-- Opening Marker --

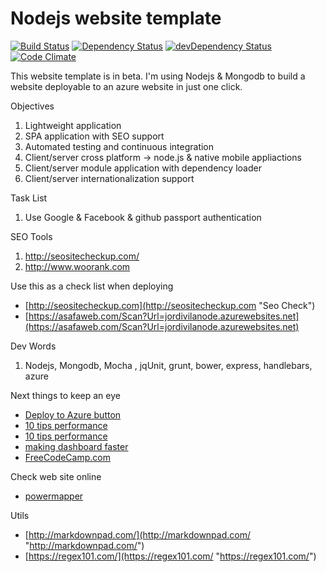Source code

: # Nodejs website template

 

[![Build Status](https://travis-ci.org/jordivila/userAdmin.svg?branch=master)](https://travis-ci.org/jordivila/userAdmin)
[![Dependency Status](https://david-dm.org/jordivila/userAdmin.svg)](https://david-dm.org/jordivila/userAdmin)
[![devDependency Status](https://david-dm.org/jordivila/userAdmin/dev-status.svg)](https://david-dm.org/jordivila/userAdmin#info=devDependencies)
[![Code Climate](https://codeclimate.com/github/jordivila/userAdmin/badges/gpa.svg)](https://codeclimate.com/github/jordivila/userAdmin)

This website template is in beta. I'm using Nodejs & Mongodb to build a website deployable to an azure website in just one click.

Objectives

1. Lightweight application 
2. SPA application with SEO support 
3. Automated testing and continuous integration
4. Client/server cross platform -> node.js & native mobile appliactions
5. Client/server module application with dependency loader
6. Client/server internationalization support 

Task List
 
1. Use Google & Facebook & github passport authentication

SEO Tools

1. http://seositecheckup.com/
2. http://www.woorank.com 

Use this as a check list when deploying

- [http://seositecheckup.com](http://seositecheckup.com "Seo Check")
- [https://asafaweb.com/Scan?Url=jordivilanode.azurewebsites.net](https://asafaweb.com/Scan?Url=jordivilanode.azurewebsites.net)

Dev Words

1. Nodejs, Mongodb, Mocha , jqUnit, grunt, bower, express, handlebars, azure

Next things to keep an eye

- [Deploy to Azure button](http://blog.stevenedouard.com/continuous-delivery-azure-websites-atlassian/ "Deploy to Azure button")
- [10 tips performance](https://engineering.linkedin.com/nodejs/blazing-fast-nodejs-10-performance-tips-linkedin-mobile "10 tips performance")
- [10 tips performance](http://www.sitepoint.com/10-tips-make-node-js-web-app-faster/ "http://www.sitepoint.com/10-tips-make-node-js-web-app-faster/")
- [making dashboard faster](https://engineering.gosquared.com/making-dashboard-faster "making dashboard faster")
- [FreeCodeCamp.com](https://github.com/FreeCodeCamp/freecodecamp "freecodecamp.com")

Check web site online

- [powermapper](http://try.powermapper.com/ "try.powermapper.com")

Utils

- [http://markdownpad.com/](http://markdownpad.com/ "http://markdownpad.com/")
- [https://regex101.com/](https://regex101.com/ "https://regex101.com/")
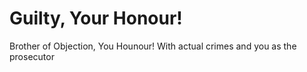 # Guilty, Your Honour!
Brother of Objection, You Hounour! With actual crimes and you as the prosecutor
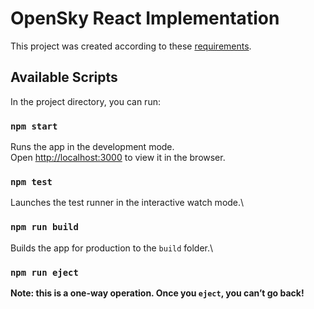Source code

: # OpenSky React Implementation

This project was created according to these [requirements](https://drive.google.com/file/d/1fDBvVh257ASRLXz3UysgOxLlbvqT1rOY/view?usp=sharing).

## Available Scripts

In the project directory, you can run:

### `npm start`

Runs the app in the development mode.\
Open [http://localhost:3000](http://localhost:3000) to view it in the browser.

### `npm test`

Launches the test runner in the interactive watch mode.\

### `npm run build`

Builds the app for production to the `build` folder.\

### `npm run eject`

**Note: this is a one-way operation. Once you `eject`, you can’t go back!**
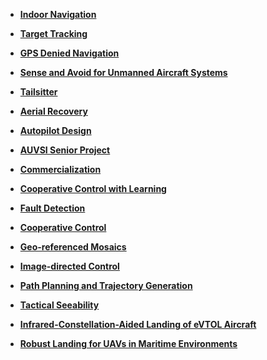 <div class="grid cards" markdown>

-   [**Indoor Navigation**](projects/indoor_navigation.md)

-   [**Target Tracking**](projects/target_tracking.md)

-   [**GPS Denied Navigation**](projects/gps_denied_navigation.md)

-   [**Sense and Avoid for Unmanned Aircraft Systems**](projects/sense_and_avoid_for_unmanned_aircraft_systems.md)

-   [**Tailsitter**](projects/tailsitter.md)

-   [**Aerial Recovery**](projects/aerial_recovery.md)

-   [**Autopilot Design**](projects/autopilot_design.md)

-   [**AUVSI Senior Project**](projects/auvsi_senior_project.md)

-   [**Commercialization**](projects/commercialization.md)

-   [**Cooperative Control with Learning**](projects/cooperative_control_with_learning.md)

-   [**Fault Detection**](projects/fault_detection.md)

-   [**Cooperative Control**](projects/cooperative_control.md)

-   [**Geo-referenced Mosaics**](projects/geo_referenced_mosaics.md)

-   [**Image-directed Control**](projects/image_directed_control.md)

-   [**Path Planning and Trajectory Generation**](projects/path_planning_and_trajectory_generation.md)

-   [**Tactical Seeability**](projects/tactical_seeability.md)

-   [**Infrared-Constellation-Aided Landing of eVTOL Aircraft**](projects/infrared_landing_evtol_aircraft.md)

-   [**Robust Landing for UAVs in Maritime Environments**](projects/boatlanding.md)

</div>
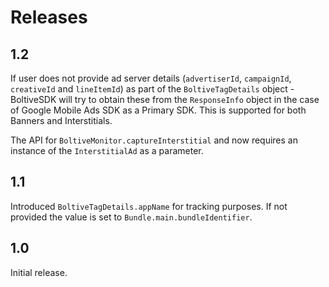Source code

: Releases
========

1.2
---
If user does not provide ad server details (`advertiserId`, `campaignId`, `creativeId` and `lineItemId`) as part of the `BoltiveTagDetails` object - BoltiveSDK will try to obtain these from the `ResponseInfo` object in the case of Google Mobile Ads SDK as a Primary SDK.  This is supported for both Banners and Interstitials.

The API for `BoltiveMonitor.captureInterstitial` and now requires an instance of the `InterstitialAd` as a parameter.


1.1
---
Introduced `BoltiveTagDetails.appName` for tracking purposes.  If not provided the value is set to `Bundle.main.bundleIdentifier`.  


1.0
---
Initial release.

-- Closing Marker --

▸ **TASK PROMPT**
Return the stretch of data that begins with the line showing "Brother of Objection, You" and goes on through the line showing "OpenSky React Implementation", exactly, with pictures removed.

▸ **YOUR RESPONSE**
Brother of Objection, You Hounour! With actual crimes and you as the prosecutor
Source code

: # OpenSky React Implementation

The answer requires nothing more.